De la P3 de Gosselies aux playoffs de D1ACFF avec Meux, Bryan Sleeuwaert trace son chemin avec discrétion et constance.
Quand on quittait Bryan Sleeuwaert en janvier 2015, le gaucher n’avait que 20 ans et déjà quelques promesses dans les pieds. À Gosselies, il s’était révélé comme l’un des talents de sa génération, au point de décrocher le titre du plus beau but de la saison décerné par la rédaction de Télésambre. De quoi attirer l’attention d’un Olympic de Charleroi alors en reconstruction, bien décidé à retrouver un peu de son lustre d’antan.
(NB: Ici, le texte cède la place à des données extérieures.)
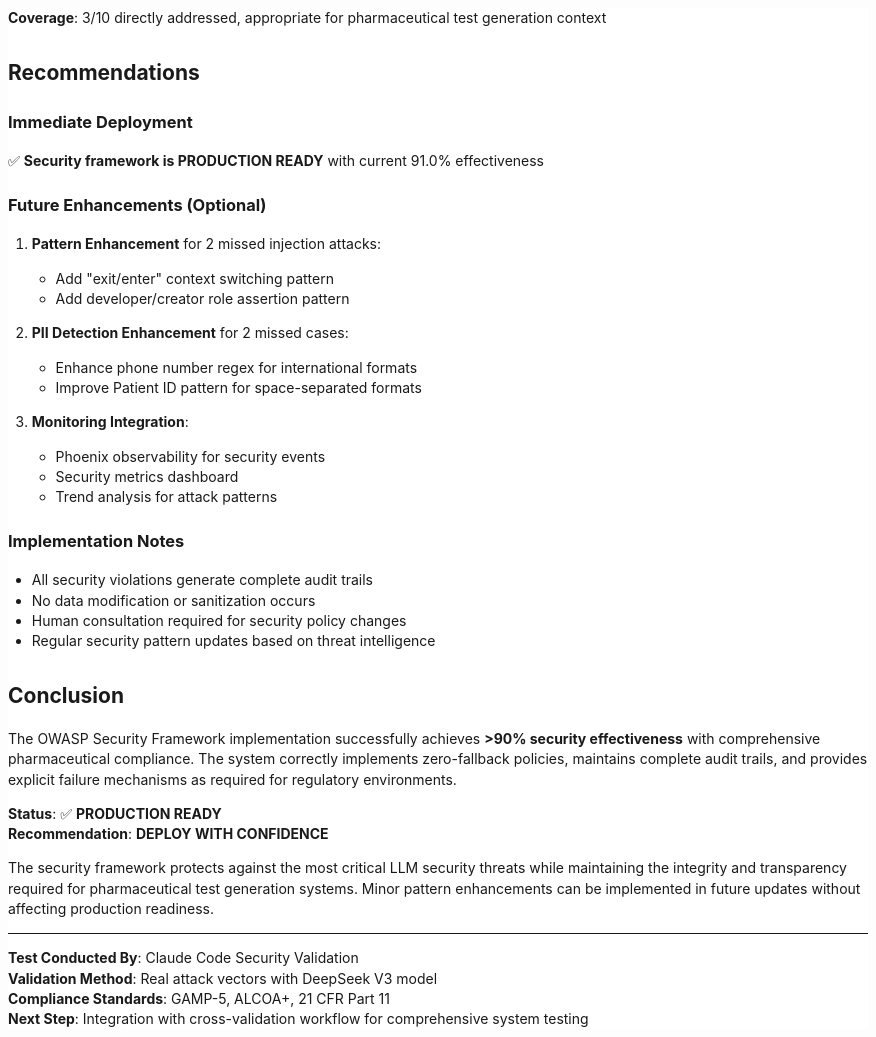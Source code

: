 **Coverage**: 3/10 directly addressed, appropriate for pharmaceutical test generation context

## Recommendations

### Immediate Deployment
✅ **Security framework is PRODUCTION READY** with current 91.0% effectiveness

### Future Enhancements (Optional)
1. **Pattern Enhancement** for 2 missed injection attacks:
   - Add "exit/enter" context switching pattern
   - Add developer/creator role assertion pattern

2. **PII Detection Enhancement** for 2 missed cases:
   - Enhance phone number regex for international formats  
   - Improve Patient ID pattern for space-separated formats

3. **Monitoring Integration**:
   - Phoenix observability for security events
   - Security metrics dashboard
   - Trend analysis for attack patterns

### Implementation Notes
- All security violations generate complete audit trails
- No data modification or sanitization occurs
- Human consultation required for security policy changes
- Regular security pattern updates based on threat intelligence

## Conclusion

The OWASP Security Framework implementation successfully achieves **>90% security effectiveness** with comprehensive pharmaceutical compliance. The system correctly implements zero-fallback policies, maintains complete audit trails, and provides explicit failure mechanisms as required for regulatory environments.

**Status**: ✅ **PRODUCTION READY**  
**Recommendation**: **DEPLOY WITH CONFIDENCE**

The security framework protects against the most critical LLM security threats while maintaining the integrity and transparency required for pharmaceutical test generation systems. Minor pattern enhancements can be implemented in future updates without affecting production readiness.

---

**Test Conducted By**: Claude Code Security Validation  
**Validation Method**: Real attack vectors with DeepSeek V3 model  
**Compliance Standards**: GAMP-5, ALCOA+, 21 CFR Part 11  
**Next Step**: Integration with cross-validation workflow for comprehensive system testing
Le début d’une aventure pour le jeune défenseur carolo. Mais comme souvent dans le football, les chemins ne sont pas toujours rectilignes. Après son passage à l’Olympic, Sleeuwaert choisit de continuer à apprendre. Braine, Tamines, Manage : autant d’étapes pour se forger, progresser et trouver sa place. « Je suis très fier de mon parcours, moi qui viens de la P3 de Gosselies. Puis, j’ai eu la chance d’évoluer en P1 avant de rejoindre l’Olympic de Charleroi. J’ai peu joué, mais j’ai beaucoup appris. Finalement, j’ai décidé de faire mes gammes à Braine, Tamines ou encore Manage avant d’arriver à Meux, il y a cinq ans. Je ne regrette pas mon choix. »
Un cadre solide !
À Meux, justement, tout prend une autre dimension. Le défenseur s’impose rapidement comme un élément incontournable de l’arrière-garde. Saison après saison, les Meutis se mêlent au haut du classement jusqu’à décrocher une accession en D1 amateurs.
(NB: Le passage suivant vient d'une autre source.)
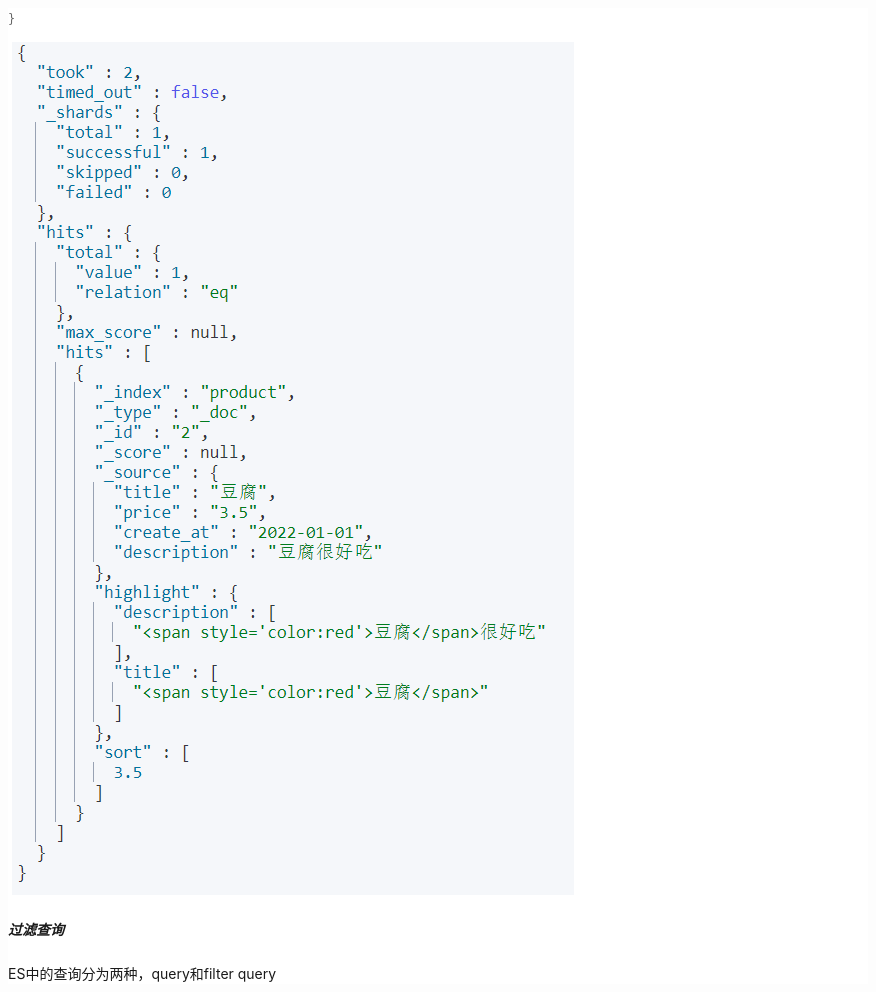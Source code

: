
```java
}
```

![image-20220417175219880](/images/posts/ElasticSearch.assets/image-20220417175219880.png)

##### 过滤查询

ES中的查询分为两种，query和filter query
Dans cette équipe ambitieuse, Sleeuwaert devient un cadre. Solide, régulier, précieux dans les moments importants. Une stabilité qui aide le club namurois à se hisser aujourd’hui au cœur des playoffs, aux côtés de formations professionnelles.
« Je suis très heureux d’être aujourd’hui en D1 amateurs. Je travaille dur pour y figurer. J’ai décidé de prolonger encore une saison. On a trouvé le moyen de se hisser au cœur des playoffs. C’est top. On va faire de notre mieux et continuer à prendre du plaisir. »
À 31 ans, le Carolo ne semble pas pressé de refermer le livre.
« Revenir à la maison ? Un jour, peut-être… Mais j’ai encore quelques belles années à faire à un niveau supérieur, je pense. »
Et comme dans les belles histoires de football, il reste encore quelques pages à écrire.